Disney’s Cars 2 goes after big oil

By Corn Commentary
National Corn Growers Association
The Pixar movie sequel “Cars 2″ has been out since June, but I just got a chance to see it this past weekend and while it got some bad reviews, I thought it was hilarious and an interesting commentary on big oil and renewable fuels. Cathryn did a post on it back when it was first released.

The fictitious “Allinol” fuel in the movie is an obvious analogy to ethanol and the way it was promoted to fuel a “World Grand Prix” was so much like how ethanol has been promoted in both the Indy Car Series and NASCAR it was as realistic as it was funny.
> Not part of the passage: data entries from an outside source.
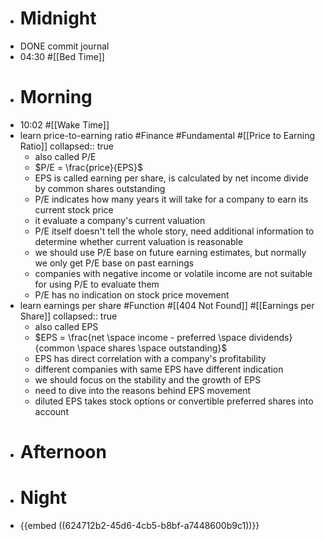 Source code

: - # Midnight
- DONE commit journal
- 04:30 #[[Bed Time]]
- # Morning
- 10:02 #[[Wake Time]]
- learn price-to-earning ratio #Finance #Fundamental #[[Price to Earning Ratio]]
  collapsed:: true
	- also called P/E
	- $P/E = \frac{price}{EPS}$
	- EPS is called earning per share, is calculated by net income divide by common shares outstanding
	- P/E indicates how many years it will take for a company to earn its current stock price
	- it evaluate a company's current valuation
	- P/E itself doesn't tell the whole story, need additional information to determine whether current valuation is reasonable
	- we should use P/E base on future earning estimates, but normally we only get P/E base on past earnings
	- companies with negative income or volatile income are not suitable for using P/E to evaluate them
	- P/E has no indication on stock price movement
- learn earnings per share #Function #[[404 Not Found]] #[[Earnings per Share]]
  collapsed:: true
	- also called EPS
	- $EPS = \frac{net \space income - preferred \space dividends}{common \space shares \space outstanding}$
	- EPS has direct correlation with a company's profitability
	- different companies with same EPS have different indication
	- we should focus on the stability and the growth of EPS
	- need to dive into the reasons behind EPS movement
	- diluted EPS takes stock options or convertible preferred shares into account
- # Afternoon
- # Night
- {{embed ((624712b2-45d6-4cb5-b8bf-a7448600b9c1))}} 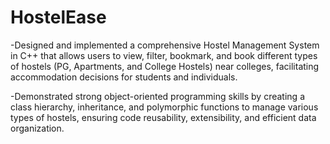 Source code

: # HostelEase
-Designed and implemented a comprehensive Hostel Management System in C++ that allows users to view, filter, bookmark, and book different types of hostels (PG, Apartments, and College Hostels) near colleges, facilitating accommodation decisions for students and individuals.

-Demonstrated strong object-oriented programming skills by creating a class hierarchy, inheritance, and polymorphic functions to manage various types of hostels, ensuring code reusability, extensibility, and efficient data organization.
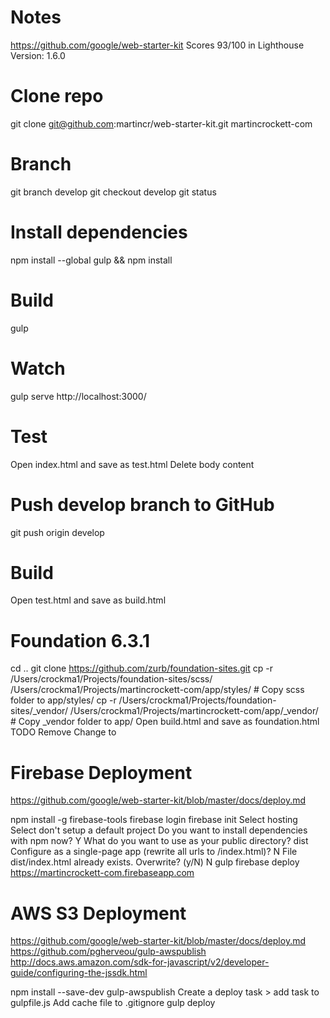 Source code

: # Notes

https://github.com/google/web-starter-kit
Scores 93/100 in Lighthouse Version: 1.6.0

Clone repo
==========
git clone git@github.com:martincr/web-starter-kit.git martincrockett-com

Branch
======
git branch develop
git checkout develop
git status

Install dependencies
====================
npm install --global gulp && npm install

Build
=====
gulp

Watch
=====
gulp serve
http://localhost:3000/

Test
====
Open index.html and save as test.html
Delete body content

Push develop branch to GitHub
=============================
git push origin develop

Build
=====
Open test.html and save as build.html

Foundation 6.3.1
================
cd ..
git clone https://github.com/zurb/foundation-sites.git
cp -r /Users/crockma1/Projects/foundation-sites/scss/ /Users/crockma1/Projects/martincrockett-com/app/styles/ # Copy scss folder to app/styles/
cp -r /Users/crockma1/Projects/foundation-sites/_vendor/ /Users/crockma1/Projects/martincrockett-com/app/_vendor/ # Copy _vendor folder to app/
Open build.html and save as foundation.html
TODO
Remove <link rel="stylesheet" href="https://code.getmdl.io/1.2.1/material.indigo-pink.min.css">
Change <link rel="stylesheet" href="styles/main.css"> to <link rel="stylesheet" href="styles/foundation.scss">

Firebase Deployment
===================
https://github.com/google/web-starter-kit/blob/master/docs/deploy.md

npm install -g firebase-tools
firebase login
firebase init
Select hosting
Select don't setup a default project
Do you want to install dependencies with npm now? Y
What do you want to use as your public directory? dist
Configure as a single-page app (rewrite all urls to /index.html)? N
File dist/index.html already exists. Overwrite? (y/N) N
gulp
firebase deploy
https://martincrockett-com.firebaseapp.com

AWS S3 Deployment
=================
https://github.com/google/web-starter-kit/blob/master/docs/deploy.md
https://github.com/pgherveou/gulp-awspublish
http://docs.aws.amazon.com/sdk-for-javascript/v2/developer-guide/configuring-the-jssdk.html

npm install --save-dev gulp-awspublish
Create a deploy task > add task to gulpfile.js
Add cache file to .gitignore
gulp deploy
In a Wall Street Journal interview when the movie was released, director John Lasseter said that when he was developing the plot for the sequel, he wanted an international espionage theme with a real bad guy. “I kept thinking about, “OK. A spy movie in the world where cars are alive. What would be a really good kind of über bad guy? Who is an über bad guy?” I kept going to big oil,” he said.
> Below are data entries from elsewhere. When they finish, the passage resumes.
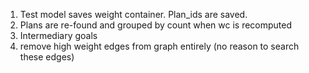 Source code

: 1. Test model saves weight container. Plan_ids are saved.
2. Plans are re-found and grouped by count when wc is recomputed
3. Intermediary goals
4. remove high weight edges from graph entirely (no reason to search these edges) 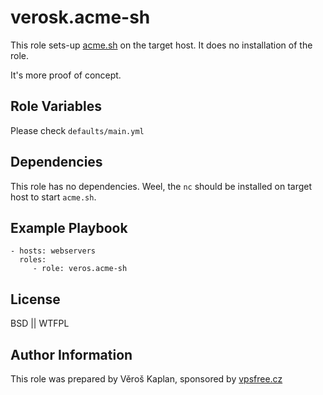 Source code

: verosk.acme-sh
==============

This role sets-up [acme.sh][acme] on the target host. It does no
installation of the role.

It's more proof of concept.


Role Variables
--------------

Please check `defaults/main.yml` 

Dependencies
------------

This role has no dependencies.  Weel, the `nc` should be installed on 
target host to start `acme.sh`.

Example Playbook
----------------

    - hosts: webservers
      roles:
         - role: veros.acme-sh

License
-------

BSD || WTFPL

Author Information
------------------

This role was prepared by Věroš Kaplan, 
sponsored by [vpsfree.cz][vpsfree]

[vpsfree]: https://vpsfree.cz
[acme]: https://github.com/Neilpang/acme.sh
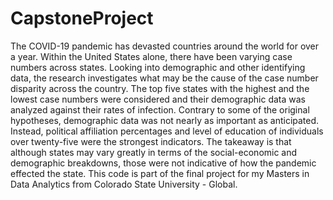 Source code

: # CapstoneProject
The COVID-19 pandemic has devasted countries around the world for over a year. Within the United States alone, there have been varying case numbers across states. Looking into demographic and other identifying data, the research investigates what may be the cause of the case number disparity across the country. The top five states with the highest and the lowest case numbers were considered and their demographic data was analyzed against their rates of infection. Contrary to some of the original hypotheses, demographic data was not nearly as important as anticipated. Instead, political affiliation percentages and level of education of individuals over twenty-five were the strongest indicators. The takeaway is that although states may vary greatly in terms of the social-economic and demographic breakdowns, those were not indicative of how the pandemic effected the state.
This code is part of the final project for my Masters in Data Analytics from Colorado State University - Global. 
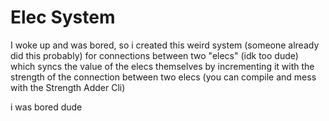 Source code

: # Elec System

I woke up and was bored, so i created this weird system (someone already did this probably) for connections between two "elecs" (idk too dude) which syncs the value of the elecs themselves by incrementing it with the strength of the connection between two elecs (you can compile and mess with the Strength Adder Cli)

i was bored dude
Lasseter continued. “Why isn’t alternative fuel more… Why isn’t everybody jumping on that bandwagon? It makes so much sense: Electricity, solar, whatever. There’s ethanol. There’s all this stuff you could be doing. And so I thought, well, that could be really cool in that you could have big oil versus alternative fuel. That’s when we kind of crafted the bad guy’s story.”
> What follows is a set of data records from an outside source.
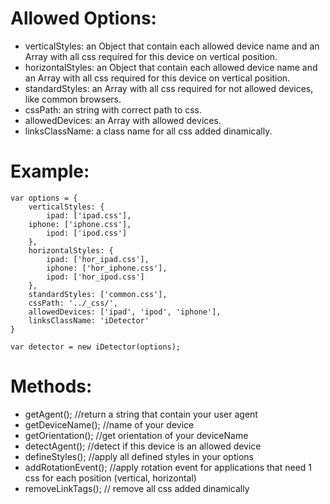 # Allowed Options:

* verticalStyles: an Object that contain each allowed device name and an Array with all css required for this device on vertical position.
* horizontalStyles: an Object that contain each allowed device name and an Array with all css required for this device on vertical position.
* standardStyles: an Array with all css required for not allowed devices, like common browsers.
* cssPath: an string with correct path to css.
* allowedDevices: an Array with allowed devices.
* linksClassName: a class name for all css added dinamically.

# Example:

    var options = {
        verticalStyles: {
            ipad: ['ipad.css'],
        iphone: ['iphone.css'],
	        ipod: ['ipod.css']
        },
        horizontalStyles: {
	        ipad: ['hor_ipad.css'],
	        iphone: ['hor_iphone.css'],
	        ipod: ['hor_ipod.css']
        },
        standardStyles: ['common.css'],
        cssPath: '../_css/',
        allowedDevices: ['ipad', 'ipod', 'iphone'],
        linksClassName: 'iDetector'
    }

    var detector = new iDetector(options);

# Methods:

* getAgent(); //return a string that contain your user agent
* getDeviceName(); //name of your device
* getOrientation(); //get orientation of your deviceName
* detectAgent(); //detect if this device is an allowed device
* defineStyles(); //apply all defined styles in your options
* addRotationEvent(); //apply rotation event for applications that need 1 css for each position (vertical, horizontal)
* removeLinkTags(); // remove all css added dinamically

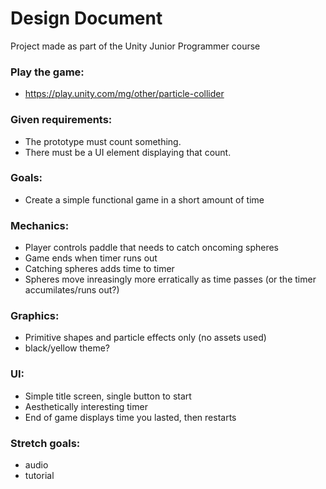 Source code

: # Design Document

Project made as part of the Unity Junior Programmer course

### Play the game:
- https://play.unity.com/mg/other/particle-collider

### Given requirements:
- The prototype must count something.
- There must be a UI element displaying that count.

### Goals:
- Create a simple functional game in a short amount of time

### Mechanics:
- Player controls paddle that needs to catch oncoming spheres
- Game ends when timer runs out
- Catching spheres adds time to timer
- Spheres move inreasingly more erratically as time passes (or the timer accumilates/runs out?)

### Graphics:
- Primitive shapes and particle effects only (no assets used)
- black/yellow theme?

### UI:
- Simple title screen, single button to start
- Aesthetically interesting timer
- End of game displays time you lasted, then restarts

### Stretch goals:
- audio
- tutorial
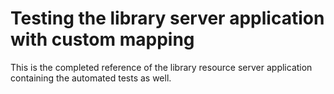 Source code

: # Testing the library server application with custom mapping

This is the completed reference of the library resource server application containing
the automated tests as well. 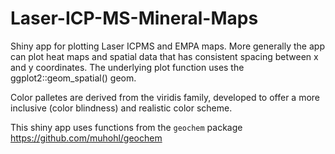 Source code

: # Laser-ICP-MS-Mineral-Maps
Shiny app for plotting Laser ICPMS and EMPA maps. More generally the app can plot heat maps and spatial data that has consistent spacing between x and y coordinates. The underlying plot function uses the ggplot2::geom_spatial() geom. 

Color palletes are derived from the viridis family, developed to offer a more inclusive (color blindness) and realistic color scheme.

This shiny app uses functions from the `geochem` package https://github.com/muhohl/geochem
Spoiler alert if you haven’t seen it and like to be surprised if you do, don’t continue reading.

The twist at the end of the movie is that the promoter of the alternative fuel Allinol is actually “Big Oil” in the form of a car villain masquerading as a philanthropist. Sir Miles Axlerod turns out to be the owner of a newly discovered untapped oil reserve and instead of promoting alternative fuel, his evil plan is to use a weapon disguised as a television camera to ignite the Allinol fuel in targeted race cars during the World Grand Prix. With no apparent cause for the explosions, the public would doubt the fuel’s safety and depend further on the group’s oil. Allinol turns out to be just regular gasoline engineered to explode when hit with high radiation. But hero Lightning McQueen is saved when he is targeted because, without his knowledge, his hippie buddy Fillmore replaced the Allinol McQueen was supposed to use with his own brand of organic biofuel. So real renewable fuel saves the day in the end!

The movie got some bad reviews for the plot line and the fact that it had a darker, scarier tone for younger children than the original warm and fuzzy Cars, but anyone involved in the corn ethanol business should get a kick out of it. It’s in the cheap theaters now and will be out on DVD November 1.